A thorough clinical history should be obtained for inciting events along with a meticulous physical exam. Evidence of trauma, poor dental hygiene, recent infection, and immunosuppression should all be taken into account. Careful monitoring should be performed and diagnostic workup should shift quickly if the patient is worsening or not responding to standard treatment for angioedema.

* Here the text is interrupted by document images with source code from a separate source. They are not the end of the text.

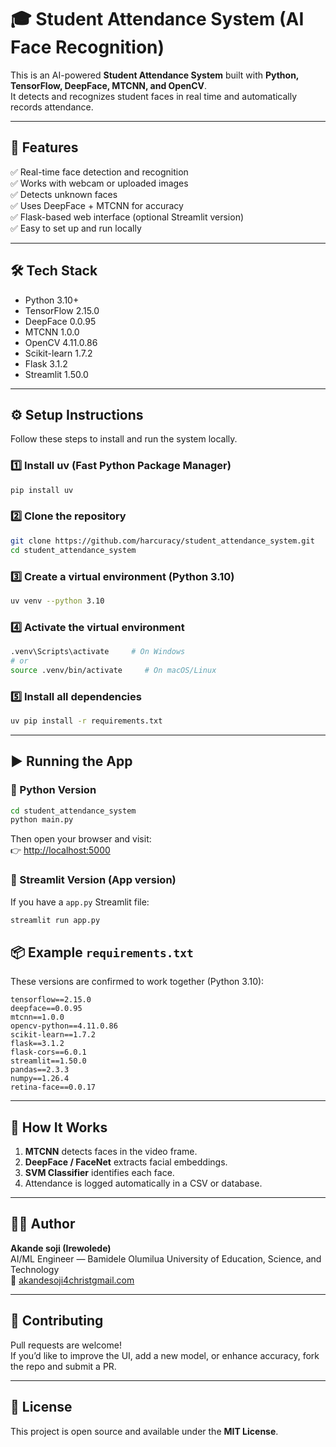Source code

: # 🎓 Student Attendance System (AI Face Recognition)

This is an AI-powered **Student Attendance System** built with **Python, TensorFlow, DeepFace, MTCNN, and OpenCV**.  
It detects and recognizes student faces in real time and automatically records attendance.

---

## 🚀 Features

✅ Real-time face detection and recognition  
✅ Works with webcam or uploaded images  
✅ Detects unknown faces  
✅ Uses DeepFace + MTCNN for accuracy  
✅ Flask-based web interface (optional Streamlit version)  
✅ Easy to set up and run locally  

---

## 🛠️ Tech Stack

- Python 3.10+
- TensorFlow 2.15.0  
- DeepFace 0.0.95  
- MTCNN 1.0.0  
- OpenCV 4.11.0.86  
- Scikit-learn 1.7.2  
- Flask 3.1.2  
- Streamlit 1.50.0  

---

## ⚙️ Setup Instructions

Follow these steps to install and run the system locally.

### 1️⃣ Install uv (Fast Python Package Manager)

```bash
pip install uv
```

### 2️⃣ Clone the repository

```bash
git clone https://github.com/harcuracy/student_attendance_system.git
cd student_attendance_system
```

### 3️⃣ Create a virtual environment (Python 3.10)

```bash
uv venv --python 3.10
```

### 4️⃣ Activate the virtual environment

```bash
.venv\Scripts\activate     # On Windows
# or
source .venv/bin/activate     # On macOS/Linux
```

### 5️⃣ Install all dependencies

```bash
uv pip install -r requirements.txt
```

---

## ▶️ Running the App

### 🔹 Python Version

```bash
cd student_attendance_system
python main.py
```

Then open your browser and visit:  
👉 [http://localhost:5000](http://localhost:5000)

### 🔹 Streamlit Version (App version)

If you have a `app.py` Streamlit file:

```bash
streamlit run app.py
```




## 📦 Example `requirements.txt`

These versions are confirmed to work together (Python 3.10):

```
tensorflow==2.15.0
deepface==0.0.95
mtcnn==1.0.0
opencv-python==4.11.0.86
scikit-learn==1.7.2
flask==3.1.2
flask-cors==6.0.1
streamlit==1.50.0
pandas==2.3.3
numpy==1.26.4
retina-face==0.0.17
```

---

## 🧠 How It Works

1. **MTCNN** detects faces in the video frame.  
2. **DeepFace / FaceNet** extracts facial embeddings.  
3. **SVM Classifier** identifies each face.  
4. Attendance is logged automatically in a CSV or database.  

---

## 👩‍💻 Author

**Akande soji (Irewolede)**  
AI/ML Engineer — Bamidele Olumilua University of Education, Science, and Technology  
📧 [akandesoji4christgmail.com](mailto:akandesoji4christ@gmail.com)

---

## 🤝 Contributing

Pull requests are welcome!  
If you’d like to improve the UI, add a new model, or enhance accuracy, fork the repo and submit a PR.

---

## 🪪 License

This project is open source and available under the **MIT License**.
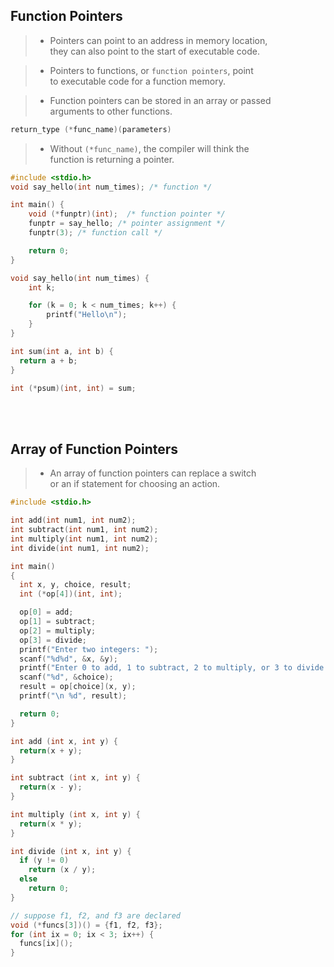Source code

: ## Function Pointers

> - Pointers can point to an address in memory location, <br />
    they can also point to the start of executable code.

> - Pointers to functions, or `function pointers`, point <br />
    to executable code for a function memory.

> - Function pointers can be stored in an array or passed <br />
    arguments to other functions.

```c
return_type (*func_name)(parameters)
```

> - Without `(*func_name)`, the compiler will think the <br />
    function is returning a pointer.

```c
#include <stdio.h>
void say_hello(int num_times); /* function */

int main() {
    void (*funptr)(int);  /* function pointer */
    funptr = say_hello; /* pointer assignment */
    funptr(3); /* function call */

    return 0;
}

void say_hello(int num_times) {
    int k;

    for (k = 0; k < num_times; k++) {
        printf("Hello\n");
    }
}
```

```c
int sum(int a, int b) {
  return a + b;
}

int (*psum)(int, int) = sum;
```

<br />
<br />



## Array of Function Pointers

> - An array of function pointers can replace a switch <br />
    or an if statement for choosing an action.

```c
#include <stdio.h>

int add(int num1, int num2);
int subtract(int num1, int num2);
int multiply(int num1, int num2);
int divide(int num1, int num2);

int main()
{
  int x, y, choice, result;
  int (*op[4])(int, int);

  op[0] = add;
  op[1] = subtract;
  op[2] = multiply;
  op[3] = divide;
  printf("Enter two integers: ");
  scanf("%d%d", &x, &y);
  printf("Enter 0 to add, 1 to subtract, 2 to multiply, or 3 to divide: ");
  scanf("%d", &choice);
  result = op[choice](x, y);
  printf("\n %d", result);

  return 0;
}

int add (int x, int y) {
  return(x + y);
}

int subtract (int x, int y) {
  return(x - y);
}

int multiply (int x, int y) {
  return(x * y);
}

int divide (int x, int y) {
  if (y != 0)
    return (x / y);
  else
    return 0;
}
```

```c
// suppose f1, f2, and f3 are declared
void (*funcs[3])() = {f1, f2, f3};
for (int ix = 0; ix < 3; ix++) {
  funcs[ix]();
}
```
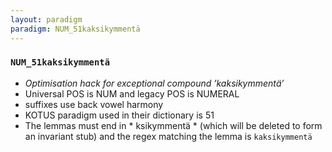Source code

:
 ```yaml
---
layout: paradigm
paradigm: NUM_51kaksikymmentä
---
```

### ` NUM_51kaksikymmentä `

* _Optimisation hack for exceptional compound ’kaksikymmentä’_
* Universal POS is NUM and legacy POS is NUMERAL
* suffixes use back vowel harmony
* KOTUS paradigm used in their dictionary is 51
* The lemmas must end in * ksikymmentä * (which will be deleted to form an invariant stub) and the regex matching the lemma is ` kaksikymmentä `
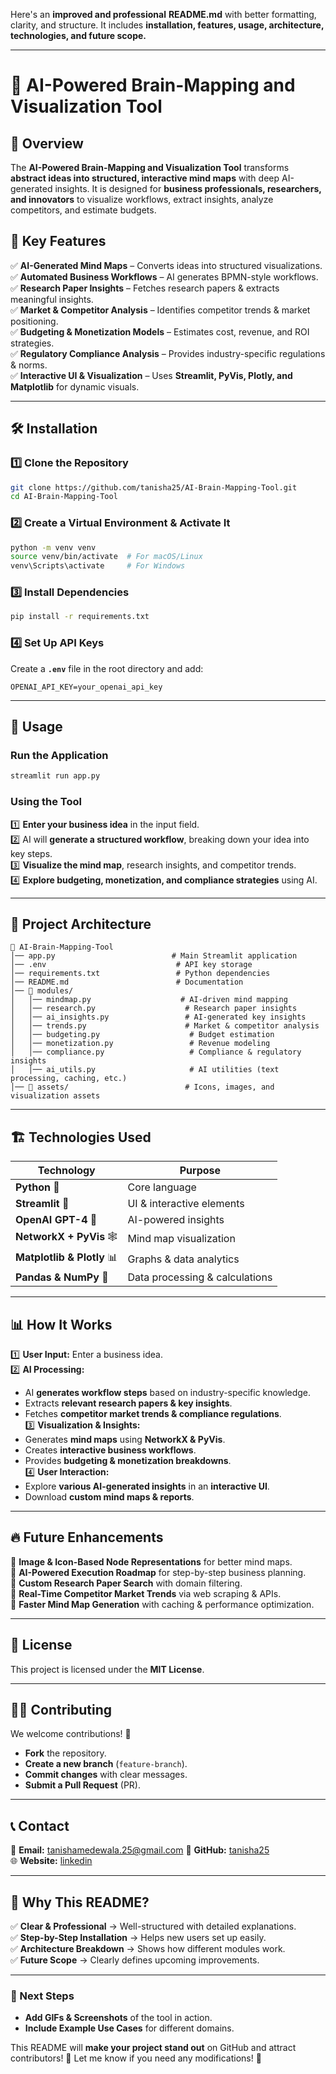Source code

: Here's an **improved and professional** **README.md** with better formatting, clarity, and structure. It includes **installation, features, usage, architecture, technologies, and future scope.**  

---

# 🚀 AI-Powered Brain-Mapping and Visualization Tool

## 📌 Overview
The **AI-Powered Brain-Mapping and Visualization Tool** transforms **abstract ideas into structured, interactive mind maps** with deep AI-generated insights. It is designed for **business professionals, researchers, and innovators** to visualize workflows, extract insights, analyze competitors, and estimate budgets.

## 🎯 Key Features
✅ **AI-Generated Mind Maps** – Converts ideas into structured visualizations.  
✅ **Automated Business Workflows** – AI generates BPMN-style workflows.  
✅ **Research Paper Insights** – Fetches research papers & extracts meaningful insights.  
✅ **Market & Competitor Analysis** – Identifies competitor trends & market positioning.  
✅ **Budgeting & Monetization Models** – Estimates cost, revenue, and ROI strategies.  
✅ **Regulatory Compliance Analysis** – Provides industry-specific regulations & norms.  
✅ **Interactive UI & Visualization** – Uses **Streamlit, PyVis, Plotly, and Matplotlib** for dynamic visuals.  

---

## 🛠️ Installation

### **1️⃣ Clone the Repository**
```sh
git clone https://github.com/tanisha25/AI-Brain-Mapping-Tool.git
cd AI-Brain-Mapping-Tool
```

### **2️⃣ Create a Virtual Environment & Activate It**
```sh
python -m venv venv
source venv/bin/activate  # For macOS/Linux
venv\Scripts\activate     # For Windows
```

### **3️⃣ Install Dependencies**
```sh
pip install -r requirements.txt
```

### **4️⃣ Set Up API Keys**
Create a **`.env`** file in the root directory and add:
```env
OPENAI_API_KEY=your_openai_api_key
```

---

## 🚀 Usage

### **Run the Application**
```sh
streamlit run app.py
```

### **Using the Tool**
1️⃣ **Enter your business idea** in the input field.  
2️⃣ AI will **generate a structured workflow**, breaking down your idea into key steps.  
3️⃣ **Visualize the mind map**, research insights, and competitor trends.  
4️⃣ **Explore budgeting, monetization, and compliance strategies** using AI.  

---

## 📂 Project Architecture

```
📂 AI-Brain-Mapping-Tool
│── app.py                          # Main Streamlit application
│── .env                             # API key storage
│── requirements.txt                 # Python dependencies
│── README.md                        # Documentation
│── 📂 modules/
│   │── mindmap.py                    # AI-driven mind mapping
│   │── research.py                    # Research paper insights
│   │── ai_insights.py                 # AI-generated key insights
│   │── trends.py                      # Market & competitor analysis
│   │── budgeting.py                    # Budget estimation
│   │── monetization.py                 # Revenue modeling
│   │── compliance.py                   # Compliance & regulatory insights
│   │── ai_utils.py                     # AI utilities (text processing, caching, etc.)
│── 📂 assets/                          # Icons, images, and visualization assets
```

---

## 🏗️ Technologies Used
| **Technology** | **Purpose** |
|---------------|-------------|
| **Python** 🐍 | Core language |
| **Streamlit** 🎨 | UI & interactive elements |
| **OpenAI GPT-4** 🤖 | AI-powered insights |
| **NetworkX + PyVis** 🕸️ | Mind map visualization |
| **Matplotlib & Plotly** 📊 | Graphs & data analytics |
| **Pandas & NumPy** 🔢 | Data processing & calculations |

---

## 📊 How It Works

1️⃣ **User Input:** Enter a business idea.  
2️⃣ **AI Processing:**  
   - AI **generates workflow steps** based on industry-specific knowledge.  
   - Extracts **relevant research papers & key insights**.  
   - Fetches **competitor market trends & compliance regulations**.  
3️⃣ **Visualization & Insights:**  
   - Generates **mind maps** using **NetworkX & PyVis**.  
   - Creates **interactive business workflows**.  
   - Provides **budgeting & monetization breakdowns**.  
4️⃣ **User Interaction:**  
   - Explore **various AI-generated insights** in an **interactive UI**.  
   - Download **custom mind maps & reports**.  

---

## 🔥 Future Enhancements
🔹 **Image & Icon-Based Node Representations** for better mind maps.  
🔹 **AI-Powered Execution Roadmap** for step-by-step business planning.  
🔹 **Custom Research Paper Search** with domain filtering.  
🔹 **Real-Time Competitor Market Trends** via web scraping & APIs.  
🔹 **Faster Mind Map Generation** with caching & performance optimization.  

---

## 📜 License
This project is licensed under the **MIT License**.

---

## 👨‍💻 Contributing
We welcome contributions! 🚀  
- **Fork** the repository.  
- **Create a new branch** (`feature-branch`).  
- **Commit changes** with clear messages.  
- **Submit a Pull Request** (PR).  

---

## 📞 Contact
📧 **Email:** tanishamedewala.25@gmail.com 
🔗 **GitHub:** [tanisha25](https://github.com/tanisha25)  
🌐 **Website:** [linkedin](https://www.linkedin.com/in/tanishamedewala/)  

---

## 🎯 Why This README?
✅ **Clear & Professional** → Well-structured with detailed explanations.  
✅ **Step-by-Step Installation** → Helps new users set up easily.  
✅ **Architecture Breakdown** → Shows how different modules work.  
✅ **Future Scope** → Clearly defines upcoming improvements.  

---

### **🚀 Next Steps**
- **Add GIFs & Screenshots** of the tool in action.  
- **Include Example Use Cases** for different domains.  

This README will **make your project stand out** on GitHub and attract contributors! 🚀 Let me know if you need any modifications! 🎯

Imaging can be useful particularly when the patient is stable but should not delay surgery if there is already high suspicion. Ultrasound allows for quick bedside assessment for necrotizing soft tissue infection with the use of the STAFF exam. This evaluates for subcutaneous thickening, air, and fascial fluid.^[7,8,9] While the diagnosis should not be hinged on this exam, it can help differentiate necrotizing fasciitis from angioedema. A CT with IV contrast can also be performed to evaluate for an infectious process.

Conclusion

This report highlights a case of labial necrotizing fasciitis, initially misdiagnosed as angioedema. This is a rare entity and requires a high index of suspicion given the severity of the disease. Early diagnosis and surgical intervention are paramount as delays are associated with worse outcomes and increased mortality. A provider, when encountered with lip swelling, must keep NF as a differential diagnosis particularly in patients with risk factors and poor response to conventional therapy.

References:

1. Stevens, Dennis L., and Amy E. Bryant. “Necrotizing Soft-Tissue Infections.” New England Journal of Medicine, vol. 377, no. 23, 2017, pp. 2253–2265., doi:10.1056/nejmra1600673.
2. Stevens, Dennis, and Larry Baddour. “Necrotizing Soft Tissue Infections.” UpToDate, uptodate.com/contents/necrotizing-soft-tissue-infections.
3. Shindo, Maisie L., et al. “Necrotizing Fasciitis of the Face.” The Laryngoscope, vol. 107, no. 8, 1997, pp. 1071–1079., doi:10.1097/00005537-199708000-00013.
4. Eltayeb, Amel Salah, et al. “A Case of Labio-Facial Necrotizing Fasciitis Complicating Acne.” BMC Research Notes, vol. 9, no. 1, 2016, doi:10.1186/s13104-016-2041-3.
5. Cheng, Nai-Chen, et al. “Recent Trend of Necrotizing Fasciitis in Taiwan: Focus on Monomicrobial Klebsiella Pneumoniae Necrotizing Fasciitis.” Clinical Infectious Diseases, vol. 55, no. 7, 2012, pp. 930–939., doi:10.1093/cid/cis565.
6. Rahim, G.r., et al. “Monomicrobial Klebsiella Pneumoniae Necrotizing Fasciitis: an Emerging Life-Threatening Entity.” Clinical Microbiology and Infection, vol. 25, no. 3, 2019, pp. 316–323., doi:10.1016/j.cmi.2018.05.008.
7. Castleberg, Erik, et al. “Diagnosis of Necrotizing Faciitis with Bedside Ultrasound: the STAFF Exam.” Western Journal of Emergency Medicine, vol. 15, no. 1, 17 Oct. 2013, pp. 111–113., doi:10.5811/westjem.2013.8.18303.
8. Fozard, Jessica, et al. “Sonographic Exploration for Fascial Exploration (SEFE) in Necrotizing Fasciitis: a Case Report.” The Ultrasound Journal, vol. 12, no. 1, 2020, doi:10.1186/s13089-020-00168-5.
9. Shyy, William, et al. “Sonographic Findings in Necrotizing Fasciitis.” Journal of Ultrasound in Medicine, vol. 35, no. 10, 2016, pp. 2273–2277., doi:10.7863/ultra.15.12068.